→ **Aim of the exercise**
Only some lines are wanted. Transcribe, exactly, the lines below from the line with "Recently, he is" up to and including the line with "</p><p>where h<sub>y</sub> resp.".

[Dataset excerpts]

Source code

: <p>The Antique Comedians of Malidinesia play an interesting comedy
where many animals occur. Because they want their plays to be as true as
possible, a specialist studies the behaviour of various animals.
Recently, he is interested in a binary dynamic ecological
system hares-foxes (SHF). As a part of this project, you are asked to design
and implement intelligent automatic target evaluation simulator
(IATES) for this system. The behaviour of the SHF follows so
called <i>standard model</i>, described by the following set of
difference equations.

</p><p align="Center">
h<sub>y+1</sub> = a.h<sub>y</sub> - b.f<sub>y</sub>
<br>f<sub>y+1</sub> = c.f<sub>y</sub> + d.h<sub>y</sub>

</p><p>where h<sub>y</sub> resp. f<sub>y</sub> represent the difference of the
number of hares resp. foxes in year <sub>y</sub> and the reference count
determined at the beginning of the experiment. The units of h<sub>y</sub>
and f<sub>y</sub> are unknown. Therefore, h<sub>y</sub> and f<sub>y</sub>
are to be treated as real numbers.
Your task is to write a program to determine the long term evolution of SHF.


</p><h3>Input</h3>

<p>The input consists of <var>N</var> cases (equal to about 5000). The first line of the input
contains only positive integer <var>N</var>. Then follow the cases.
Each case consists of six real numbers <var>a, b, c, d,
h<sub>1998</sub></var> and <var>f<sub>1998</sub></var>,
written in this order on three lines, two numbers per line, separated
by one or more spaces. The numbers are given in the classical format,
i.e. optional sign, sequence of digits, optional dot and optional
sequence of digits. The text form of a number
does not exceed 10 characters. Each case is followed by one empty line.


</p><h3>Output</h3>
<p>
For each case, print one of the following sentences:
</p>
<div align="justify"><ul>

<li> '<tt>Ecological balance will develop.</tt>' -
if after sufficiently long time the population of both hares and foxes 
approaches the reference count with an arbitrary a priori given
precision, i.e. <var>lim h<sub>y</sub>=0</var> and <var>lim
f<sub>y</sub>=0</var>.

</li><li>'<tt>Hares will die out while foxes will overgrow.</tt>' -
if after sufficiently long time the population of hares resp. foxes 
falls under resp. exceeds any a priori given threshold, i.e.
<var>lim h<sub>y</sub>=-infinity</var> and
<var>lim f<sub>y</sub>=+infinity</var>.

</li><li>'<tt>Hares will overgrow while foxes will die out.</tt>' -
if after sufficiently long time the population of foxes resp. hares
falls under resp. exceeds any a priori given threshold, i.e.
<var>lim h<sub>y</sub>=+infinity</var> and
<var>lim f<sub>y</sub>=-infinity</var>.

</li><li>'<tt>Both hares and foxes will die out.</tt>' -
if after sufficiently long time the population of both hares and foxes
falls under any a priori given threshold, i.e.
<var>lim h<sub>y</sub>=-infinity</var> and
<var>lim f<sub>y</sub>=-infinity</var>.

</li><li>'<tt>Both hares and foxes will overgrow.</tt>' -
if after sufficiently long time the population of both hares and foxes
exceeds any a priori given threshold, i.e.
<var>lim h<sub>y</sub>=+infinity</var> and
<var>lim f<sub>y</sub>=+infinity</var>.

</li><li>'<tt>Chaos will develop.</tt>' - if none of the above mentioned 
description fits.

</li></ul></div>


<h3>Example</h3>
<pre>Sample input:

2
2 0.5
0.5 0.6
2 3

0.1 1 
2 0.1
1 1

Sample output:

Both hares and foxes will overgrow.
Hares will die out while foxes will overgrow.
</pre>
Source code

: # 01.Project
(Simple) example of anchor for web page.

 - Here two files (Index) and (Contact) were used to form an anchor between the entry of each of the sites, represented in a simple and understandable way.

→ **Output of the task**
Recently, he is interested in a binary dynamic ecological
system hares-foxes (SHF). As a part of this project, you are asked to design
and implement intelligent automatic target evaluation simulator
(IATES) for this system. The behaviour of the SHF follows so
called <i>standard model</i>, described by the following set of
difference equations.

</p><p align="Center">
h<sub>y+1</sub> = a.h<sub>y</sub> - b.f<sub>y</sub>
<br>f<sub>y+1</sub> = c.f<sub>y</sub> + d.h<sub>y</sub>

</p><p>where h<sub>y</sub> resp. f<sub>y</sub> represent the difference of the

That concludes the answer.